Revelações Surpreendentes no Inventário
Manaus – O processo que investiga a morte súbita de Miguel Abdalla Netto, tio de Suzane von Richthofen, ganhou novos desdobramentos. Em uma recente manifestação à Justiça, Suzane trouxe à tona informações inusitadas relacionadas ao inventário do médico aposentado, que faleceu no início de janeiro, em São Paulo.
De acordo com apurações, Suzane informou ao Judiciário que tomou medidas urgentes para garantir a preservação do patrimônio deixado por seu tio. Até o momento, não houve a nomeação oficial de um administrador para os bens do espólio, o que levou Suzane a agir por conta própria.
O relato destaca que a decisão de Suzane foi motivada após a invasão da casa de Miguel, que está situada no bairro Campo Belo, na zona sul da capital paulista. Parte dos pertences do imóvel teria sido levada, o que acendeu um sinal de alerta sobre a segurança do local.
Para impedir novas invasões e possíveis danos, Suzane decidiu soldar o portão e a porta da residência. Essas medidas visam impedir acessos não autorizados e proteger o patrimônio até que a questão seja regularizada judicialmente. A herdeira também mencionou que foi acompanhada por Ricardo Abdalla, filho de uma prima do falecido, durante a realização dessas ações.
Carro do Tio Transferido para Local Seguro
Além das medidas de segurança, Suzane informou ao juízo que um carro pertencente a Miguel, que estava na garagem da casa, foi retirado do local e levado para um endereço considerado mais seguro. Contudo, ela não revelou onde o veículo se encontra atualmente. A estimativa é que o automóvel tenha um valor superior a R$ 120 mil.
Na mesma manifestação, Suzane também apresentou documentos que comprovam sua condição de herdeira. Miguel Abdalla Netto deixou um patrimônio avaliado em cerca de R$ 5 milhões.
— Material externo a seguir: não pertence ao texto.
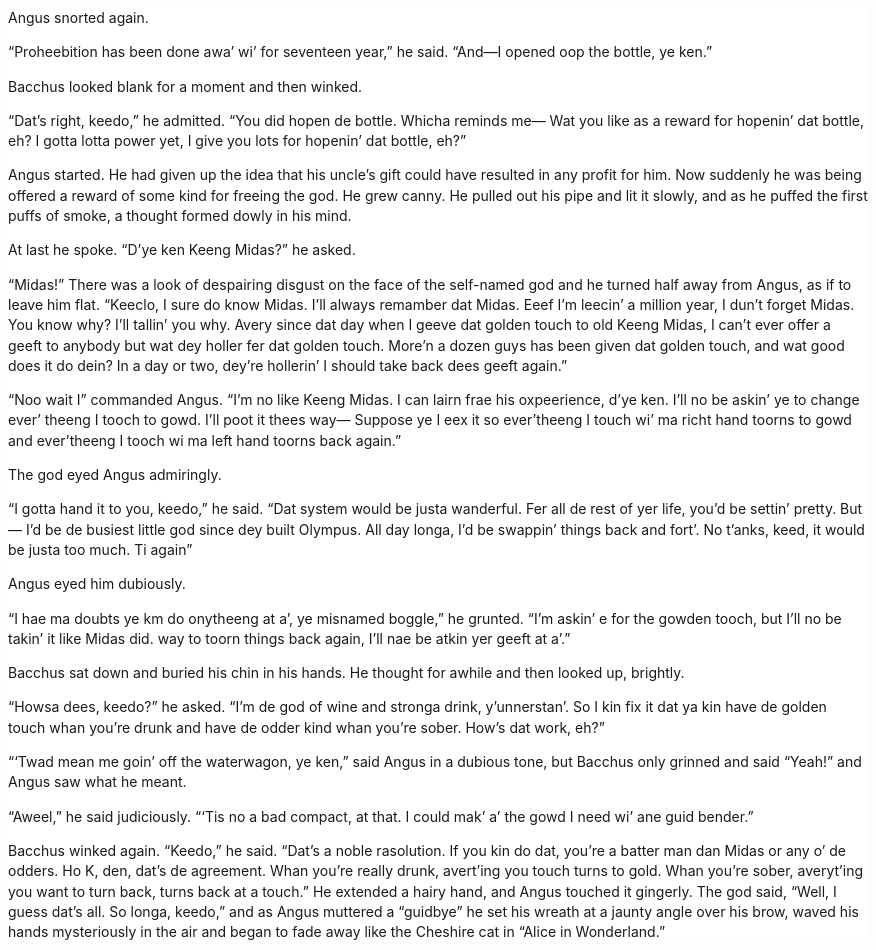 Angus snorted again. 

“Proheebition has been done awa’ wi’ for seventeen year,” he said.    “And—I opened oop the bottle, ye ken.” 

Bacchus looked blank for a moment and then winked. 

“Dat’s right, keedo,” he admit­ted. “You did hopen de bottle. Whicha reminds me— Wat you like as a reward for hopenin’ dat bot­tle, eh? I gotta lotta power yet, I give you lots for hopenin’ dat bottle, eh?” 

Angus started. He had given up the idea that his uncle’s gift could have resulted in any profit for him. Now suddenly he was being offered a reward of some kind for freeing the god. He grew canny. He pulled out his pipe and lit it slowly, and as he puffed the first puffs of smoke, a thought formed dowly in his mind. 

At last he spoke.  “D’ye ken Keeng Midas?” he asked. 

“Midas!” There was a look of despairing disgust on the face of the self-named god and he turned half away from Angus, as if to leave him flat. “Keeclo, I sure do know Midas. I’ll always remamber dat Midas. Eeef I’m leecin’ a mil­lion year, I dun’t forget Midas. You know why? I’ll tallin’ you why. Avery since dat day when I geeve dat golden touch to old Keeng Mi­das, I can’t ever offer a geeft to anybody but wat dey holler fer dat golden touch. More’n a dozen guys has been given dat golden touch, and wat good does it do dein? In a day or two, dey’re hollerin’ I should take back dees geeft again.” 

“Noo wait I” commanded Angus. “I’m no like Keeng Midas. I can lairn frae his oxpeerience, d’ye ken. I’ll no be askin’ ye to change ever’ theeng I tooch to gowd. I’ll poot it thees way— Suppose ye I eex it so ever’theeng I touch wi’ ma richt hand toorns to gowd and ever’theeng I tooch wi ma left hand toorns back again.” 

The god eyed Angus admiringly. 

“I gotta hand it to you, keedo,” he said. “Dat system would be jus­ta wanderful. Fer all de rest of yer life, you’d be settin’ pretty. But— I’d be de busiest little god since dey built Olympus. All day longa, I’d be swappin’ things back and fort’. No t’anks, keed, it would be justa too much. Ti again”     

Angus eyed him dubiously. 

“I hae ma doubts ye km do ony­theeng at a’, ye misnamed boggle,” he grunted. “I’m askin’ e for the gowden tooch, but I’ll no be takin’ it like Midas did. way to toorn things back again, I’ll nae be atkin yer geeft at a’.”     

Bacchus sat down and buried his chin in his hands. He thought for awhile and then looked up, brightly. 

“Howsa dees, keedo?” he asked. “I’m de god of wine and stronga drink, y’unnerstan’. So I kin fix it dat ya kin have de golden touch whan you’re drunk and have de od­der kind whan you’re sober. How’s dat work, eh?”     

“‘Twad mean me goin’ off the waterwagon, ye ken,” said Angus in a dubious tone, but Bacchus only grinned and said “Yeah!” and Angus saw what he meant. 

“Aweel,” he said judiciously. “‘Tis no a bad compact, at that. I could mak’ a’ the gowd I need wi’ ane guid bender.” 

Bacchus winked again. “Keedo,” he said. “Dat’s a noble rasolution. If you kin do dat, you’re a batter man dan Midas or any o’ de odders. Ho K, den, dat’s de agreement. Whan you’re really drunk, avert’ing you touch turns to gold. Whan you’re sober, averyt’ing you want to turn back, turns back at a touch.” He extended a hairy hand, and Angus touched it gingerly. The god said, “Well, I guess dat’s all. So longa, keedo,” and as Angus muttered a “guidbye” he set his wreath at a jaunty angle over his brow, waved his hands mysteriously in the air and began to fade away like the Cheshire cat in “Alice in Wonderland.” 
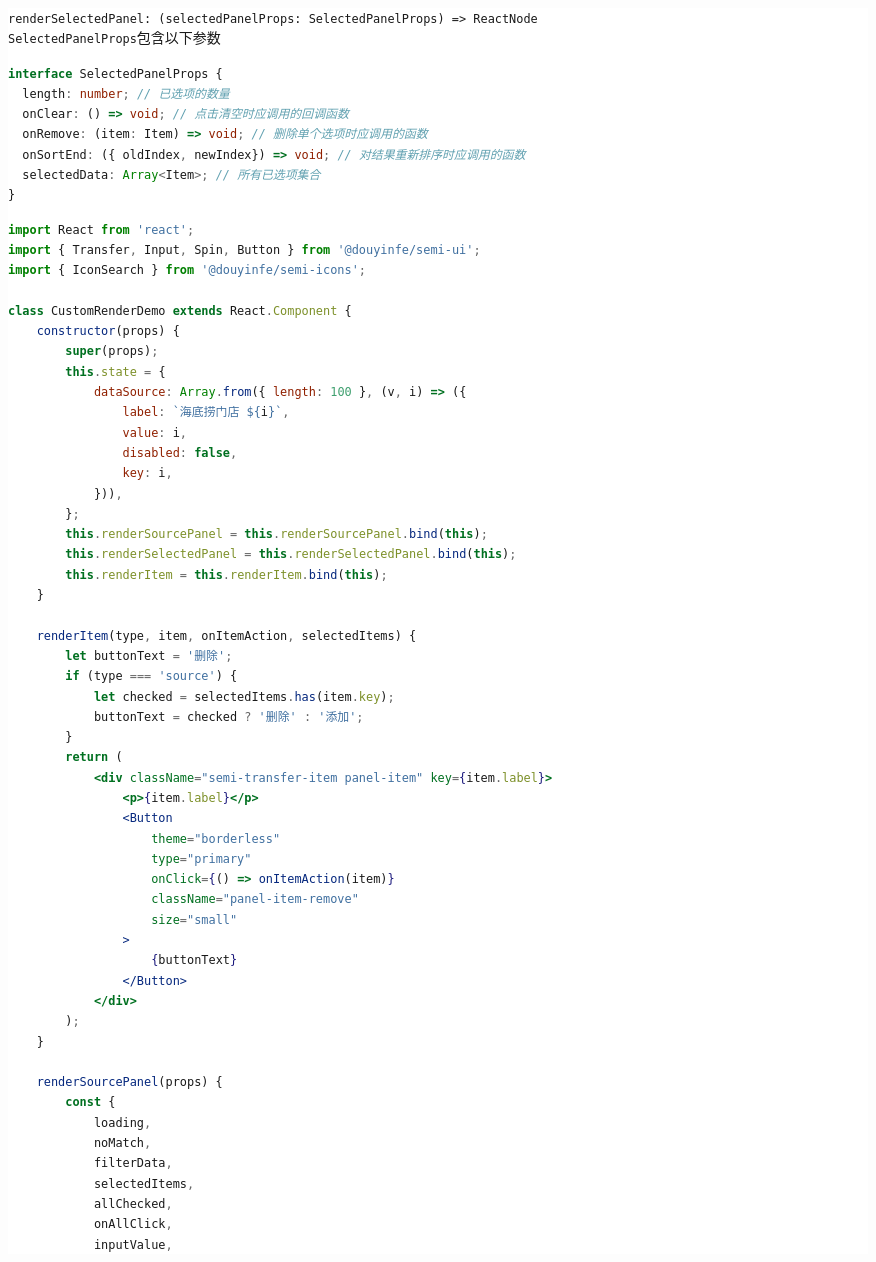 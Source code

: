 `renderSelectedPanel: (selectedPanelProps: SelectedPanelProps) => ReactNode`  
`SelectedPanelProps`包含以下参数

```ts 
interface SelectedPanelProps {
  length: number; // 已选项的数量
  onClear: () => void; // 点击清空时应调用的回调函数
  onRemove: (item: Item) => void; // 删除单个选项时应调用的函数
  onSortEnd: ({ oldIndex, newIndex}) => void; // 对结果重新排序时应调用的函数
  selectedData: Array<Item>; // 所有已选项集合
}
```

```jsx live=true dir="column"
import React from 'react';
import { Transfer, Input, Spin, Button } from '@douyinfe/semi-ui';
import { IconSearch } from '@douyinfe/semi-icons';

class CustomRenderDemo extends React.Component {
    constructor(props) {
        super(props);
        this.state = {
            dataSource: Array.from({ length: 100 }, (v, i) => ({
                label: `海底捞门店 ${i}`,
                value: i,
                disabled: false,
                key: i,
            })),
        };
        this.renderSourcePanel = this.renderSourcePanel.bind(this);
        this.renderSelectedPanel = this.renderSelectedPanel.bind(this);
        this.renderItem = this.renderItem.bind(this);
    }

    renderItem(type, item, onItemAction, selectedItems) {
        let buttonText = '删除';
        if (type === 'source') {
            let checked = selectedItems.has(item.key);
            buttonText = checked ? '删除' : '添加';
        }
        return (
            <div className="semi-transfer-item panel-item" key={item.label}>
                <p>{item.label}</p>
                <Button
                    theme="borderless"
                    type="primary"
                    onClick={() => onItemAction(item)}
                    className="panel-item-remove"
                    size="small"
                >
                    {buttonText}
                </Button>
            </div>
        );
    }

    renderSourcePanel(props) {
        const {
            loading,
            noMatch,
            filterData,
            selectedItems,
            allChecked,
            onAllClick,
            inputValue,
```
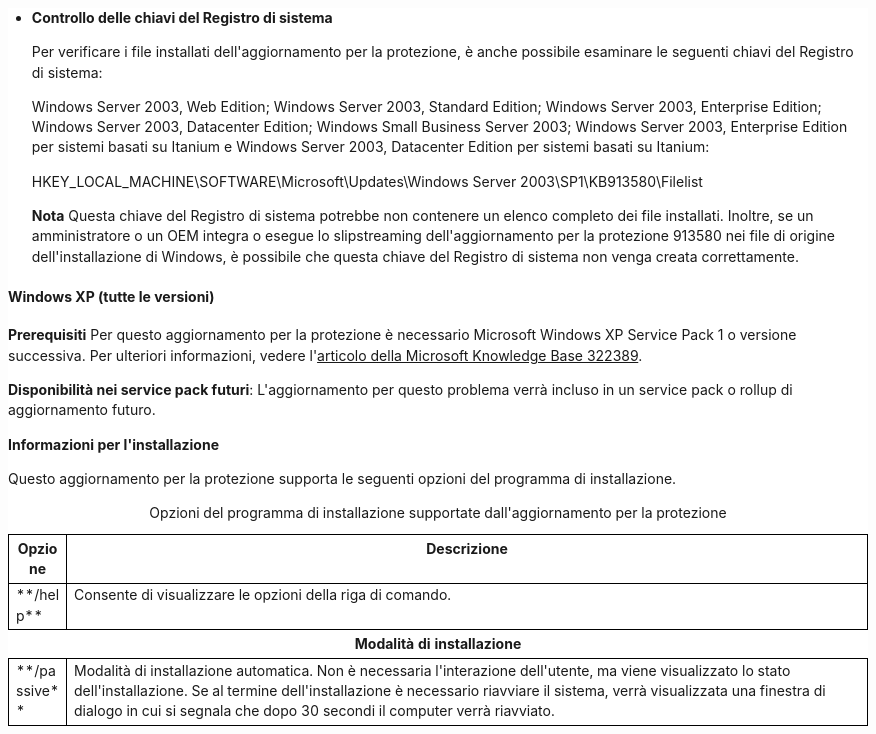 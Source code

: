 
-   **Controllo delle chiavi del Registro di sistema**

    Per verificare i file installati dell'aggiornamento per la protezione, è anche possibile esaminare le seguenti chiavi del Registro di sistema:

    Windows Server 2003, Web Edition; Windows Server 2003, Standard Edition; Windows Server 2003, Enterprise Edition; Windows Server 2003, Datacenter Edition; Windows Small Business Server 2003; Windows Server 2003, Enterprise Edition per sistemi basati su Itanium e Windows Server 2003, Datacenter Edition per sistemi basati su Itanium:

    HKEY\_LOCAL\_MACHINE\\SOFTWARE\\Microsoft\\Updates\\Windows Server 2003\\SP1\\KB913580\\Filelist

    **Nota** Questa chiave del Registro di sistema potrebbe non contenere un elenco completo dei file installati. Inoltre, se un amministratore o un OEM integra o esegue lo slipstreaming dell'aggiornamento per la protezione 913580 nei file di origine dell'installazione di Windows, è possibile che questa chiave del Registro di sistema non venga creata correttamente.

#### Windows XP (tutte le versioni)

**Prerequisiti**
Per questo aggiornamento per la protezione è necessario Microsoft Windows XP Service Pack 1 o versione successiva. Per ulteriori informazioni, vedere l'[articolo della Microsoft Knowledge Base 322389](http://support.microsoft.com/kb/322389).

**Disponibilità nei service pack futuri**:
L'aggiornamento per questo problema verrà incluso in un service pack o rollup di aggiornamento futuro.

**Informazioni per l'installazione**

Questo aggiornamento per la protezione supporta le seguenti opzioni del programma di installazione.

<table class="dataTable">
<caption>
Opzioni del programma di installazione supportate dall'aggiornamento per la protezione
</caption>
<tr class="thead">
<th style="border:1px solid black;" >
Opzione
</th>
<th style="border:1px solid black;" >
Descrizione
</th>
</tr>
<tr>
<td style="border:1px solid black;">
**/help**
</td>
<td style="border:1px solid black;">
Consente di visualizzare le opzioni della riga di comando.
</td>
</tr>
<tr>
<th colspan="2">
Modalità di installazione
</th>
</tr>
<tr class="alternateRow">
<td style="border:1px solid black;">
**/passive**
</td>
<td style="border:1px solid black;">
Modalità di installazione automatica. Non è necessaria l'interazione dell'utente, ma viene visualizzato lo stato dell'installazione. Se al termine dell'installazione è necessario riavviare il sistema, verrà visualizzata una finestra di dialogo in cui si segnala che dopo 30 secondi il computer verrà riavviato.
</td>
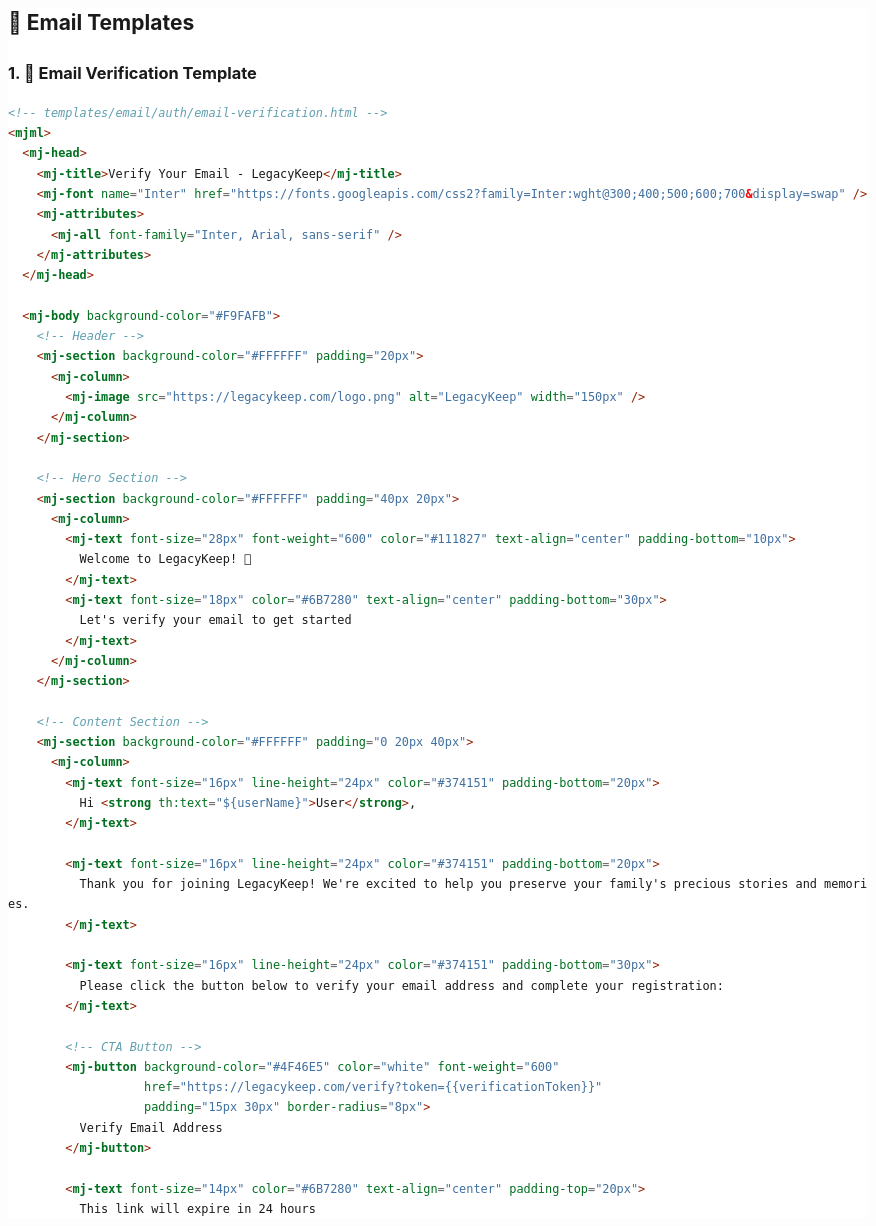
## 📧 Email Templates

### **1. 🔐 Email Verification Template**
```html
<!-- templates/email/auth/email-verification.html -->
<mjml>
  <mj-head>
    <mj-title>Verify Your Email - LegacyKeep</mj-title>
    <mj-font name="Inter" href="https://fonts.googleapis.com/css2?family=Inter:wght@300;400;500;600;700&display=swap" />
    <mj-attributes>
      <mj-all font-family="Inter, Arial, sans-serif" />
    </mj-attributes>
  </mj-head>
  
  <mj-body background-color="#F9FAFB">
    <!-- Header -->
    <mj-section background-color="#FFFFFF" padding="20px">
      <mj-column>
        <mj-image src="https://legacykeep.com/logo.png" alt="LegacyKeep" width="150px" />
      </mj-column>
    </mj-section>
    
    <!-- Hero Section -->
    <mj-section background-color="#FFFFFF" padding="40px 20px">
      <mj-column>
        <mj-text font-size="28px" font-weight="600" color="#111827" text-align="center" padding-bottom="10px">
          Welcome to LegacyKeep! 🎉
        </mj-text>
        <mj-text font-size="18px" color="#6B7280" text-align="center" padding-bottom="30px">
          Let's verify your email to get started
        </mj-text>
      </mj-column>
    </mj-section>
    
    <!-- Content Section -->
    <mj-section background-color="#FFFFFF" padding="0 20px 40px">
      <mj-column>
        <mj-text font-size="16px" line-height="24px" color="#374151" padding-bottom="20px">
          Hi <strong th:text="${userName}">User</strong>,
        </mj-text>
        
        <mj-text font-size="16px" line-height="24px" color="#374151" padding-bottom="20px">
          Thank you for joining LegacyKeep! We're excited to help you preserve your family's precious stories and memories.
        </mj-text>
        
        <mj-text font-size="16px" line-height="24px" color="#374151" padding-bottom="30px">
          Please click the button below to verify your email address and complete your registration:
        </mj-text>
        
        <!-- CTA Button -->
        <mj-button background-color="#4F46E5" color="white" font-weight="600" 
                   href="https://legacykeep.com/verify?token={{verificationToken}}" 
                   padding="15px 30px" border-radius="8px">
          Verify Email Address
        </mj-button>
        
        <mj-text font-size="14px" color="#6B7280" text-align="center" padding-top="20px">
          This link will expire in 24 hours
```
É importante lembrar que Miguel foi encontrado morto dentro de seu apartamento no início deste mês, e o caso continua a ser foco de atenção, especialmente por envolver Suzane von Richthofen, que foi condenada pelo assassinato dos próprios pais em 2002. A situação atual levanta questões sobre a responsabilidade e a administração dos bens deixados pelo tio em meio a um contexto já conturbado.